■ **Description of the task**
Beginning with the line containing "Ont des mouvements" and ending with the line containing "Operational technology (OT)", write out each line of the records below exactly; pictures and lines outside that range are left out.

■ **Input for this task**
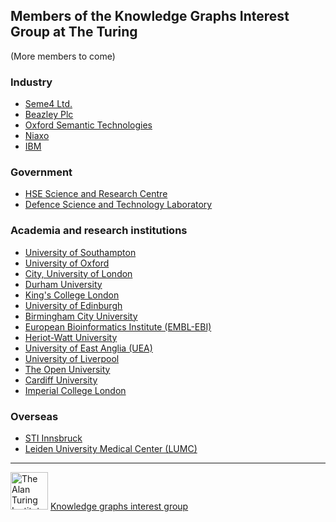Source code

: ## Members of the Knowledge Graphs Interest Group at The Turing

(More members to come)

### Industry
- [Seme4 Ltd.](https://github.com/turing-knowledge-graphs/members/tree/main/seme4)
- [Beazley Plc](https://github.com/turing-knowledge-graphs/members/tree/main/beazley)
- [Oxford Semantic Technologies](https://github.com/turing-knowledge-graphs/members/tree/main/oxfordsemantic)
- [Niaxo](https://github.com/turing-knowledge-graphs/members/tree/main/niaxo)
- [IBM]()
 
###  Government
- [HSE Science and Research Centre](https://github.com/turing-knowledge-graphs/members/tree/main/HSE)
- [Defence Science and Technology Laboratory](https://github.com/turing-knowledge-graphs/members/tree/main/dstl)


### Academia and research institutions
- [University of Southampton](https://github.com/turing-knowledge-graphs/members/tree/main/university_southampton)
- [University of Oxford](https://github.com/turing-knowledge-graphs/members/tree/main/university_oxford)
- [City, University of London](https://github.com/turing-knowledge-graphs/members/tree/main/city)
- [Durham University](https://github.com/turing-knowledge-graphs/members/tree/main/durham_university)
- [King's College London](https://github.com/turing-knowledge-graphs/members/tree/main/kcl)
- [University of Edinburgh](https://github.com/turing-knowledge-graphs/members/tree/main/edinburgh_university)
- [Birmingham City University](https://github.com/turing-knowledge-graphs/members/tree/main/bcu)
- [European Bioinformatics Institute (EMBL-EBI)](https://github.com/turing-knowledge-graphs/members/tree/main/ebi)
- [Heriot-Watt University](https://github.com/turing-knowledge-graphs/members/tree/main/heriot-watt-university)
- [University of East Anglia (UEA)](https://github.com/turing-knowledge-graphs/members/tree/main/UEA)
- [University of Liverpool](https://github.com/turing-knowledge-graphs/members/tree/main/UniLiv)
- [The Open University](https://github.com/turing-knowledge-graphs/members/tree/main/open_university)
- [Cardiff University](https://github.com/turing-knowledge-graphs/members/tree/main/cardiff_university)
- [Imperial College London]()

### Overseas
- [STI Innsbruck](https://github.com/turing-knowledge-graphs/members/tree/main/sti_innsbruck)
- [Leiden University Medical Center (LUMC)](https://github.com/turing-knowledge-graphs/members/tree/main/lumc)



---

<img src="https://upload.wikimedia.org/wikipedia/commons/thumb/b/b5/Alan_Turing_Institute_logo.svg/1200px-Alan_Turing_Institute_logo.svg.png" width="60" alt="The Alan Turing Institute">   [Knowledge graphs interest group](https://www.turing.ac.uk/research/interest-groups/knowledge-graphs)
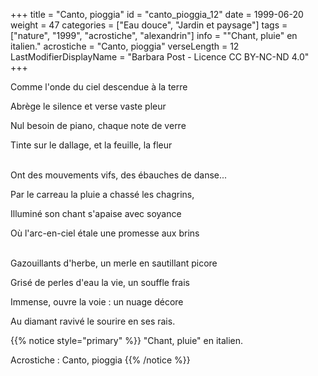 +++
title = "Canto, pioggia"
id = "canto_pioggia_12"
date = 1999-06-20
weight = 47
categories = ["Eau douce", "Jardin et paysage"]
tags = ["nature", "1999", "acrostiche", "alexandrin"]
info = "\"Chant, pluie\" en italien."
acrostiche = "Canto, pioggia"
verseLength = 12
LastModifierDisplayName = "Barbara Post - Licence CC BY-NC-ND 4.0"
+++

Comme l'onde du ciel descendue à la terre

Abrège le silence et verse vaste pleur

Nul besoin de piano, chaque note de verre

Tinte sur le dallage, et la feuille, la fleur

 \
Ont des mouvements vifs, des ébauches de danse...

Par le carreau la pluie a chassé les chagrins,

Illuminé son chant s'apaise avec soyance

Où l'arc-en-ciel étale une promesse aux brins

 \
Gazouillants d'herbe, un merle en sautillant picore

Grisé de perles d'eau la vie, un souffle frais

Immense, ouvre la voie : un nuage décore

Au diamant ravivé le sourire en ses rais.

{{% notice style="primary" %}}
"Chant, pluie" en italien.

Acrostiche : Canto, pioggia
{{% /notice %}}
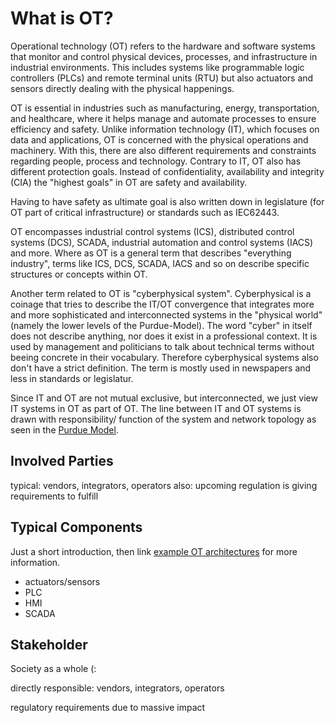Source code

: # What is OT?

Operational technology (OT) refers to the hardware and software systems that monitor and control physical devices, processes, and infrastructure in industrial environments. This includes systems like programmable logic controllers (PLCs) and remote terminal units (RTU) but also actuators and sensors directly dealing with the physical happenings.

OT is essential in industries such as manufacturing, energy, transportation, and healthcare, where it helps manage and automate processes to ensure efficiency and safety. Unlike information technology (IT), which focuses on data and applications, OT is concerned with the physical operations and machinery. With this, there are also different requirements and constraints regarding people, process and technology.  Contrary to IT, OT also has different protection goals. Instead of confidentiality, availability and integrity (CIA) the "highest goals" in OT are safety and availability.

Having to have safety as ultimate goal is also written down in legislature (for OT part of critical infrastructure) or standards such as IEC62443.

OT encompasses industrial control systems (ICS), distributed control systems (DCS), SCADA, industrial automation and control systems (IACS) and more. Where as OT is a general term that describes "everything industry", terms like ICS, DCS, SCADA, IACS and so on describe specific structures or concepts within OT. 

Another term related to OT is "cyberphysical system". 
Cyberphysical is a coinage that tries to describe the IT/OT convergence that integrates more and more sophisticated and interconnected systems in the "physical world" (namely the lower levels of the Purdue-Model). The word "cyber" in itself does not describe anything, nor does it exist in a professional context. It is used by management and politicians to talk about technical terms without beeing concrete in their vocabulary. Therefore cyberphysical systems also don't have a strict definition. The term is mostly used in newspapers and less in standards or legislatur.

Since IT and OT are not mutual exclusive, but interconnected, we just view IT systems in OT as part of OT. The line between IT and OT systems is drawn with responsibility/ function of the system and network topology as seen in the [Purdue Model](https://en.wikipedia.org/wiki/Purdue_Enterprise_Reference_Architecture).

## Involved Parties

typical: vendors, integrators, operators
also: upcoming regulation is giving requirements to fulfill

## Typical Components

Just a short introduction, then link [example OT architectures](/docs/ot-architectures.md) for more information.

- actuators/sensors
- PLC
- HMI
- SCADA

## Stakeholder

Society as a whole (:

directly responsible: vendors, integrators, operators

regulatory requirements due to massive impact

■ **Solved exercise**
Ont des mouvements vifs, des ébauches de danse...

Par le carreau la pluie a chassé les chagrins,

Illuminé son chant s'apaise avec soyance

Où l'arc-en-ciel étale une promesse aux brins

 \
Gazouillants d'herbe, un merle en sautillant picore

Grisé de perles d'eau la vie, un souffle frais

Immense, ouvre la voie : un nuage décore

Au diamant ravivé le sourire en ses rais.

{{% notice style="primary" %}}
"Chant, pluie" en italien.

Acrostiche : Canto, pioggia
{{% /notice %}}
Source code

: # What is OT?

Operational technology (OT) refers to the hardware and software systems that monitor and control physical devices, processes, and infrastructure in industrial environments. This includes systems like programmable logic controllers (PLCs) and remote terminal units (RTU) but also actuators and sensors directly dealing with the physical happenings.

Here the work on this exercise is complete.